| Supplied records |
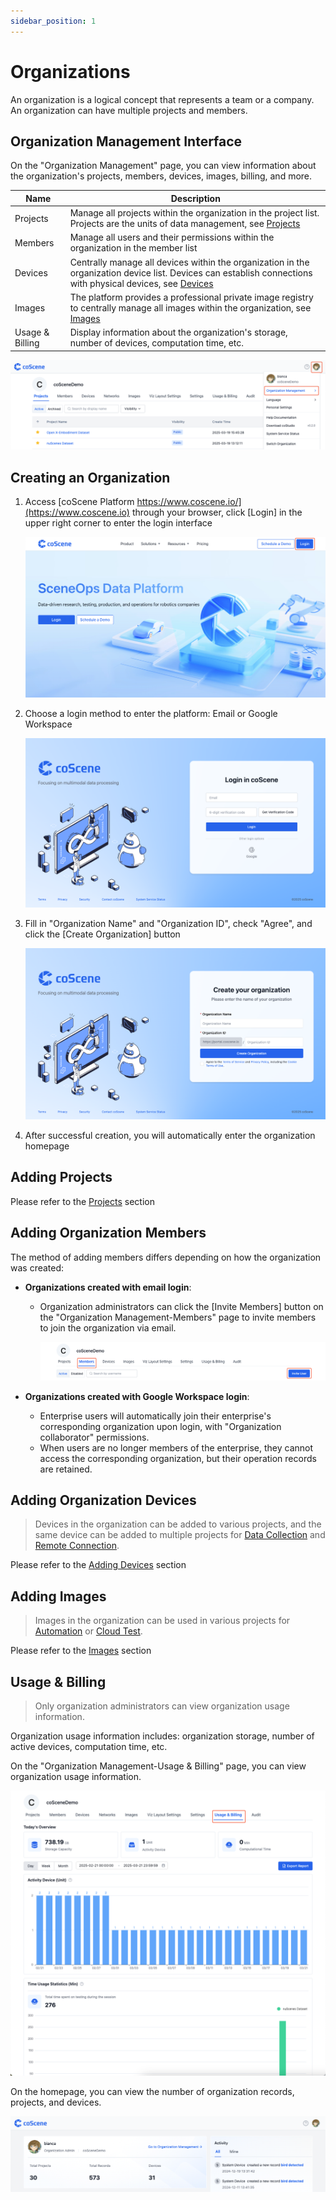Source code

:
```yaml
---
sidebar_position: 1
---
```


# Organizations

An organization is a logical concept that represents a team or a company. An organization can have multiple projects and members.

## Organization Management Interface

On the "Organization Management" page, you can view information about the organization's projects, members, devices, images, billing, and more.

| Name            | Description                                                                                                                                                                            |
| --------------- | -------------------------------------------------------------------------------------------------------------------------------------------------------------------------------------- |
| Projects        | Manage all projects within the organization in the project list. Projects are the units of data management, see [Projects](../project-collaboration/1-project.md)                      |
| Members         | Manage all users and their permissions within the organization in the member list                                                                                                      |
| Devices         | Centrally manage all devices within the organization in the organization device list. Devices can establish connections with physical devices, see [Devices](../../device/1-device.md) |
| Images          | The platform provides a professional private image registry to centrally manage all images within the organization, see [Images](../../image/1-about-docker-image.md)                  |
| Usage & Billing | Display information about the organization's storage, number of devices, computation time, etc.                                                                                        |

![org_1](./img/org_1.png)

## Creating an Organization

1. Access [coScene Platform https://www.coscene.io/](https://www.coscene.io) through your browser, click [Login] in the upper right corner to enter the login interface

   ![org_2](./img/org_2.png)

2. Choose a login method to enter the platform: Email or Google Workspace

   ![org_3](./img/org_3.png)

3. Fill in "Organization Name" and "Organization ID", check "Agree", and click the [Create Organization] button

   ![org_4](./img/org_4.png)

4. After successful creation, you will automatically enter the organization homepage

## Adding Projects

Please refer to the [Projects](../project-collaboration/1-project.md) section

## Adding Organization Members

The method of adding members differs depending on how the organization was created:

- **Organizations created with email login**:

  - Organization administrators can click the [Invite Members] button on the "Organization Management-Members" page to invite members to join the organization via email.

    ![org_5](./img/org_5.png)

- **Organizations created with Google Workspace login**:
  - Enterprise users will automatically join their enterprise's corresponding organization upon login, with "Organization collaborator" permissions.
  - When users are no longer members of the enterprise, they cannot access the corresponding organization, but their operation records are retained.

## Adding Organization Devices

> Devices in the organization can be added to various projects, and the same device can be added to multiple projects for [Data Collection](../../use-case/1-common-task.md) and [Remote Connection](../../device/5-device-remote-control.md).

Please refer to the [Adding Devices](../../device/2-create-device.md) section

## Adding Images

> Images in the organization can be used in various projects for [Automation](../../workflow/1-quick-start-workflow.md) or [Cloud Test](../../sim-and-tests/regression/1-intro.md).

Please refer to the [Images](../../image/1-about-docker-image.md) section

## Usage & Billing

> Only organization administrators can view organization usage information.

Organization usage information includes: organization storage, number of active devices, computation time, etc.

On the "Organization Management-Usage & Billing" page, you can view organization usage information.

![org_6](./img/org_6.png)

On the homepage, you can view the number of organization records, projects, and devices.

![org_7](./img/org_7.png)
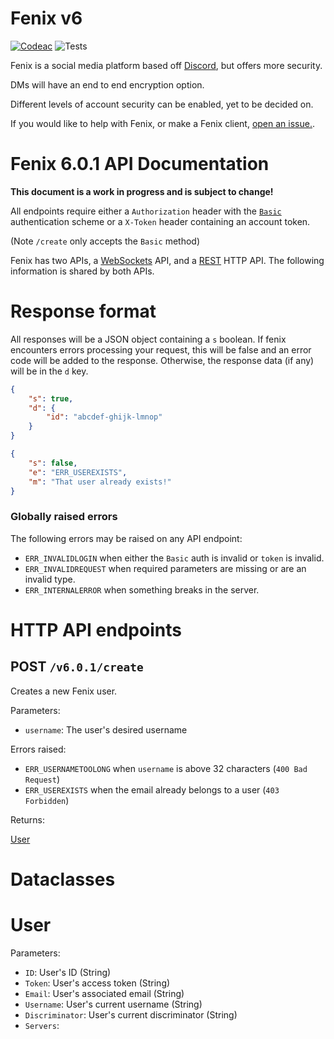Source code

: # Fenix v6

[![Codeac](https://static.codeac.io/badges/2-281254941.svg "Codeac.io")](https://app.codeac.io/github/bloblet/fenix)
![Tests](https://github.com/bloblet/fenix/workflows/Tests/badge.svg)

Fenix is a social media platform based off [Discord](https://discord.com), but offers more security. 

DMs will have an end to end encryption option.

Different levels of account security can be enabled, yet to be decided on.

If you would like to help with Fenix, or make a Fenix client, [open an issue.](https://github.com/bloblet/fenix/issues).

# Fenix 6.0.1 API Documentation

**This document is a work in progress and is subject to change!**

All endpoints require either a `Authorization` header with the [`Basic`](https://developer.mozilla.org/en-US/docs/Web/HTTP/Authentication#Basic_authentication_scheme) authentication scheme or a `X-Token` header containing an account token.  

(Note `/create` only accepts the `Basic` method)  

Fenix has two APIs, a [WebSockets](https://developer.mozilla.org/en-US/docs/Glossary/WebSockets) API, and a [REST](https://developer.mozilla.org/en-US/docs/Glossary/REST) HTTP API.  The following information is shared by both APIs.

# Response format
All responses will be a JSON object containing a `s` boolean.  If fenix encounters errors processing your request, this will be false and an error code will be added to the response.  Otherwise, the response data (if any) will be in the `d` key.

```json
{
    "s": true,
    "d": {
        "id": "abcdef-ghijk-lmnop"
    }
}
```

```json
{
    "s": false,
    "e": "ERR_USEREXISTS",
    "m": "That user already exists!"
}
```

### Globally raised errors

The following errors may be raised on any API endpoint:
 - `ERR_INVALIDLOGIN` when either the `Basic` auth is invalid or `token` is invalid.
 - `ERR_INVALIDREQUEST` when required parameters are missing or are an invalid
    type.
 - `ERR_INTERNALERROR` when something breaks in the server.

# HTTP API endpoints

## POST `/v6.0.1/create`

Creates a new Fenix user.

Parameters:
- `username`:  The user's desired username

Errors raised:
- `ERR_USERNAMETOOLONG` when `username` is above 32 characters (`400 Bad Request`)
- `ERR_USEREXISTS` when the email already belongs to a user (`403 Forbidden`)

Returns:

[User](#User)

# Dataclasses

# User
Parameters:
- `ID`: User's ID (String)
- `Token`: User's access token (String)
- `Email`: User's associated email (String)
- `Username`: User's current username (String)
- `Discriminator`: User's current discriminator (String)
- `Servers`:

| Problem |
From the records above, return each line that includes "computation".

| Result of this task |
| Usage & Billing | Display information about the organization's storage, number of devices, computation time, etc.                                                                                        |
Organization usage information includes: organization storage, number of active devices, computation time, etc.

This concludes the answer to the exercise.